La campagne présidentielle n’est écolo ni sur le fond, ni sur la forme. Meetings géants, déplacements outre-mer et distributions de tracts… L’absence de l’environnement parmi les thèmes évoqués n’est pas compensée par des pratiques vertes de la part des candidats. Un cabinet spécialisé s’est lancé dans la tâche ardue de calculer les émissions de CO2 des candidats: du 20 mars au 8 avril, Nicolas Sarkozy, François Hollande, Jean-Luc Mélenchon, Marine Le Pen et François Bayrou ont émis autant de CO2 que 500 tours du monde en voiture.

Mélenchon explose le carbono-mètre

Le premier «baromètre», paru ce mardi, classe les cinq candidats dépassant les 5% dans les sondages selon leurs émissions de carbone. Arrive en tête Jean-Luc Mélenchon avec environ 1.400 tonnes de CO2 émises entre le 20 mars et le 8 avril. Pénalisé par les centaines de milliers de personnes venues assister à ses meetings, le candidat du Front de gauche est suivi de près par Nicolas Sarkozy et François Hollande, tous deux aux alentours de 1.200 tonnes. Moins dépensiers en carbone, François Bayrou et Marine Le Pen ont émis environ 700 tonnes de CO2, principalement à cause de leurs tracts et affiches.

«Nous avons différencié quatre postes d’émissions: les QG de campagne, les impressions de tracts, les déplacements et les meetings, explique Charles-Adrien Louis, directeur du cabinet B&L Evolution. Les voyages des candidats ne représentent qu’environ 10% de leurs émissions globales, tandis que les meetings en génèrent la moitié.» Avec  120.000 personnes à Paris, 23.000 à Lille et 70.000 à Toulouse, Jean-Luc Mélenchon explose le carbono-mètre, mais ça pourrait être pire: concentrer une grande quantité de personnes dans un même endroit facilite les transports en commun. Son ratio par participant est ainsi moins élevé que celui des autres candidats (6 kilos de CO2, contre une moyenne de 9,5 kilos).

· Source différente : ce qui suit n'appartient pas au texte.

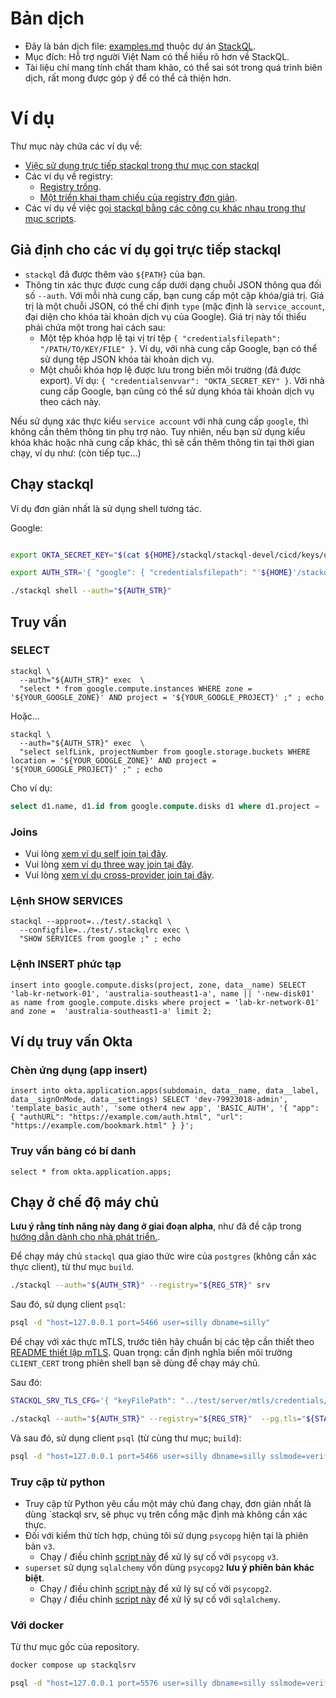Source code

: # Bản dịch
- Đây là bản dịch file: [examples.md](https://github.com/stackql/stackql/blob/main/docs/examples/examples.md) thuộc dự án [StackQL](https://github.com/stackql/stackql).
- Mục đích: Hỗ trợ người Việt Nam có thể hiểu rõ hơn về StackQL.
- Tài liệu chỉ mang tính chất tham khảo, có thể sai sót trong quá trình biên dịch, rất mong được góp ý để có thể cả thiện hơn.

# Ví dụ

Thư mục này chứa các ví dụ về:

- [Việc sử dụng trực tiếp stackql trong thư mục con stackql](/docs/examples/stackql)
- Các ví dụ về registry:
    - [Registry trống](/docs/examples/empty-registry).
    - [Một triển khai tham chiếu của registry đơn giản](/docs/examples/registry).
- Các ví dụ về việc [gọi stackql bằng các công cụ khác nhau trong thư mục scripts](/docs/examples/scripts).

## Giả định cho các ví dụ gọi trực tiếp stackql

- `stackql` đã được thêm vào `${PATH}` của bạn.
- Thông tin xác thực được cung cấp dưới dạng chuỗi JSON thông qua đối số `--auth`.  Với mỗi nhà cung cấp, bạn cung cấp một cặp khóa/giá trị. Giá trị là một chuỗi JSON, có thể chỉ định `type` (mặc định là `service_account`, đại diện cho khóa tài khoản dịch vụ của Google). Giá trị này tối thiểu phải chứa một trong hai cách sau:
    - Một tệp khóa hợp lệ tại vị trí tệp `{ "credentialsfilepath": "/PATH/TO/KEY/FILE" }`.  Ví dụ, với nhà cung cấp Google, bạn có thể sử dụng tệp JSON khóa tài khoản dịch vụ.
    - Một chuỗi khóa hợp lệ được lưu trong biến môi trường (đã được export). Ví dụ: `{ "credentialsenvvar": "OKTA_SECRET_KEY" }`.  Với nhà cung cấp Google, bạn cũng có thể sử dụng khóa tài khoản dịch vụ theo cách này.

Nếu sử dụng xác thực kiểu `service account` với nhà cung cấp `google`, thì không cần thêm thông tin phụ trợ nào. Tuy nhiên, nếu bạn sử dụng kiểu khóa khác hoặc nhà cung cấp khác, thì sẽ cần thêm thông tin tại thời gian chạy, ví dụ như: (còn tiếp tục...)

## Chạy stackql

Ví dụ đơn giản nhất là sử dụng shell tương tác.

Google:

```sh

export OKTA_SECRET_KEY="$(cat ${HOME}/stackql/stackql-devel/cicd/keys/okta-token.txt)"

export AUTH_STR='{ "google": { "credentialsfilepath": "'${HOME}'/stackql/stackql-devel/cicd/keys/sa-key.json", "type": "service_account" }, "okta": { "credentialsenvvar": "OKTA_SECRET_KEY", "type": "api_key" } }'

./stackql shell --auth="${AUTH_STR}"


```

## Truy vấn

### SELECT

```
stackql \
  --auth="${AUTH_STR}" exec  \
  "select * from google.compute.instances WHERE zone = '${YOUR_GOOGLE_ZONE}' AND project = '${YOUR_GOOGLE_PROJECT}' ;" ; echo

```

Hoặc...

```
stackql \
  --auth="${AUTH_STR}" exec  \
  "select selfLink, projectNumber from google.storage.buckets WHERE location = '${YOUR_GOOGLE_ZONE}' AND project = '${YOUR_GOOGLE_PROJECT}' ;" ; echo

```

Cho ví dụ:
```sql
select d1.name, d1.id from google.compute.disks d1 where d1.project = 'lab-kr-network-01' and d1.zone = 'australia-southeast1-a' ;
```

### Joins

- Vui lòng [xem ví dụ self join tại đây](/docs/examples/stackql/self-join.sql).
- Vui lòng [xem ví dụ three way join tại đây](/docs/examples/stackql/three-way-join.sql).
- Vui lòng [xem ví dụ cross-provider join tại đây](/docs/examples/stackql/cross-provider-join.sql).

### Lệnh SHOW SERVICES

```
stackql --approot=../test/.stackql \
  --configfile=../test/.stackqlrc exec \
  "SHOW SERVICES from google ;" ; echo

```

### Lệnh INSERT phức tạp

```
insert into google.compute.disks(project, zone, data__name) SELECT 'lab-kr-network-01', 'australia-southeast1-a', name || '-new-disk01' as name from google.compute.disks where project = 'lab-kr-network-01' and zone =  'australia-southeast1-a' limit 2;
```

## Ví dụ truy vấn Okta

### Chèn ứng dụng (app insert)

```
insert into okta.application.apps(subdomain, data__name, data__label, data__signOnMode, data__settings) SELECT 'dev-79923018-admin', 'template_basic_auth', 'some other4 new app', 'BASIC_AUTH', '{ "app": { "authURL": "https://example.com/auth.html", "url": "https://example.com/bookmark.html" } }';
```

### Truy vấn bảng có bí danh

```
select * from okta.application.apps;
```

## Chạy ở chế độ máy chủ

**Lưu ý rằng tính năng này đang ở giai đoạn alpha**, như đã đề cập trong [hướng dẫn dành cho nhà phát triển.](/docs/developer_guide.md#server-mode).


Để chạy máy chủ `stackql` qua giao thức wire của `postgres` (không cần xác thực client), từ thư mục `build`.

```bash
./stackql --auth="${AUTH_STR}" --registry="${REG_STR}" srv
```

Sau đó, sử dụng client `psql`:

```bash
psql -d "host=127.0.0.1 port=5466 user=silly dbname=silly"
```

Để chạy với xác thực mTLS, trước tiên hãy chuẩn bị các tệp cần thiết theo [README thiết lập mTLS](/test/server/mtls/README.md).  Quan trọng: cần định nghĩa biến môi trường `CLIENT_CERT` trong phiên shell bạn sẽ dùng để chạy máy chủ.

Sau đó:

```bash
STACKQL_SRV_TLS_CFG='{ "keyFilePath": "../test/server/mtls/credentials/pg_server_key.pem", "certFilePath": "../test/server/mtls/credentials/pg_server_cert.pem", "clientCAs": [ "'${CLIENT_CERT}'" ] }'

./stackql --auth="${AUTH_STR}" --registry="${REG_STR}"  --pg.tls="${STACKQL_SRV_TLS_CFG}" 
```

Và sau đó, sử dụng client `psql` (từ cùng thư mục; `build`):

```bash
psql -d "host=127.0.0.1 port=5466 user=silly dbname=silly sslmode=verify-full sslcert=../test/server/mtls/credentials/pg_client_cert.pem sslkey=../test/server/mtls/credentials/pg_client_key.pem sslrootcert=../test/server/mtls/credentials/pg_server_cert.pem"
```

### Truy cập từ python

- Truy cập từ Python yêu cầu một máy chủ đang chạy, đơn giản nhất là dùng `stackql srv, sẽ phục vụ trên cổng mặc định mà không cần xác thực.
- Đối với kiểm thử tích hợp, chúng tôi sử dụng  `psycopg` hiện tại là phiên bản `v3`.
    - Chạy / điều chỉnh [script này](/docs/examples/scripts/python/psycopg3_scratchpad.py) để xử lý sự cố với `psycopg` `v3`. 
- `superset` sử dụng `sqlalchemy` vốn dùng `psycopg2` **lưu ý phiên bản khác biệt**.
    - Chạy / điều chỉnh [script này](/docs/examples/scripts/python/psycopg2_scratchpad.py) để xử lý sự cố với `psycopg2`. 
    - Chạy / điều chỉnh [script này](/docs/examples/scripts/python/sqlalchemy_scratchpad.py) để xử lý sự cố với `sqlalchemy`. 

### Với docker

Từ thư mục gốc của repository.

```bash
docker compose up stackqlsrv
```

```bash
psql -d "host=127.0.0.1 port=5576 user=silly dbname=silly sslmode=verify-full sslcert=./cicd/vol/srv/credentials/pg_client_cert.pem sslkey=./cicd/vol/srv/credentials/pg_client_key.pem sslrootcert=./cicd/vol/srv/credentials/pg_server_cert.pem"
```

300 tours Eiffel dans les boîtes à lettres et bureaux de vote

«On ne cherche pas à donner un chiffre précis mais un ordre de grandeur, nuance Charles-Adrien Louis. Nous avons récupéré les données dans la presse, sur les sites des candidats et en faisant des analogies avec des événements similaires pour les meetings.» Les documents légaux imprimés pour la campagne pèsent également lourd: programmes, bulletins de vote et affiches collées sur les bureaux de vote monteraient «300 fois plus haut que la Tour Eiffel» si on les empilait.

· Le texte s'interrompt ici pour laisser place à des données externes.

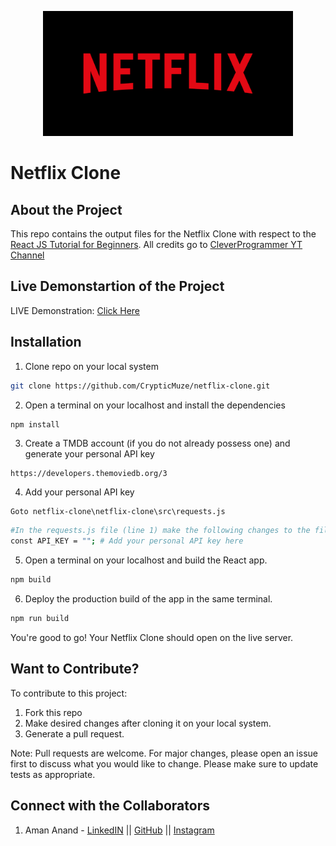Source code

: <p align="center">
<img src="https://github.com/CrypticMuze/netflix-clone/blob/master/netflix-clone/public/netflixlogo.png" alt="NetflixLogo" height=200px width=400px/>
</p>

# Netflix Clone

## About the Project

  This repo contains the output files for the Netflix Clone with respect to the [React JS Tutorial for Beginners](https://www.youtube.com/watch?v=-cMqr9HpZ-Y). All credits go to [CleverProgrammer YT Channel](https://www.youtube.com/channel/UCqrILQNl5Ed9Dz6CGMyvMTQ)

## Live Demonstartion of the Project

  LIVE Demonstration: [Click Here](https://netlfix-clone-1906.web.app/)

## Installation

1. Clone repo on your local system

```bash
git clone https://github.com/CrypticMuze/netflix-clone.git
```
2. Open a terminal on your localhost and install the dependencies

```bash
npm install
```
3. Create a TMDB account (if you do not already possess one) and generate your personal API key

```
https://developers.themoviedb.org/3
```
4. Add your personal API key

```
Goto netflix-clone\netflix-clone\src\requests.js
```
```bash
#In the requests.js file (line 1) make the following changes to the file -->
const API_KEY = ""; # Add your personal API key here

```
5. Open a terminal on your localhost and build the React app.

```bash
npm build
```

6. Deploy the production build of the app in the same terminal.
```bash
npm run build
```
You're good to go! Your Netflix Clone should open on the live server.

## Want to Contribute?
To contribute to this project:
1. Fork this repo
2. Make desired changes after cloning it on your local system.
3. Generate a pull request.

Note: Pull requests are welcome. For major changes, please open an issue first to discuss what you would like to change. Please make sure to update tests as appropriate.

## Connect with the Collaborators
1. Aman Anand - [LinkedIN](https://www.linkedin.com/in/amanxanand/) || [GitHub](https://github.com/CrypticMuze) || [Instagram](https://www.instagram.com/_am.an.and_/)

Ce premier baromètre sera complété à la veille du premier tour par un second calcul intégrant les derniers efforts carbonés des dix candidats. Les calculs continueront entre les deux tours pour donner, au lendemain du 6 mai, une analyse finale des émissions de CO2 de cette campagne. «Le but est de sensibiliser les gens à partir d’un sujet d’actualité», reconnaît Charles-Adrien Louis. Peu de chances en revanche pour que les candidats réduisent la voilure pour le bien du climat.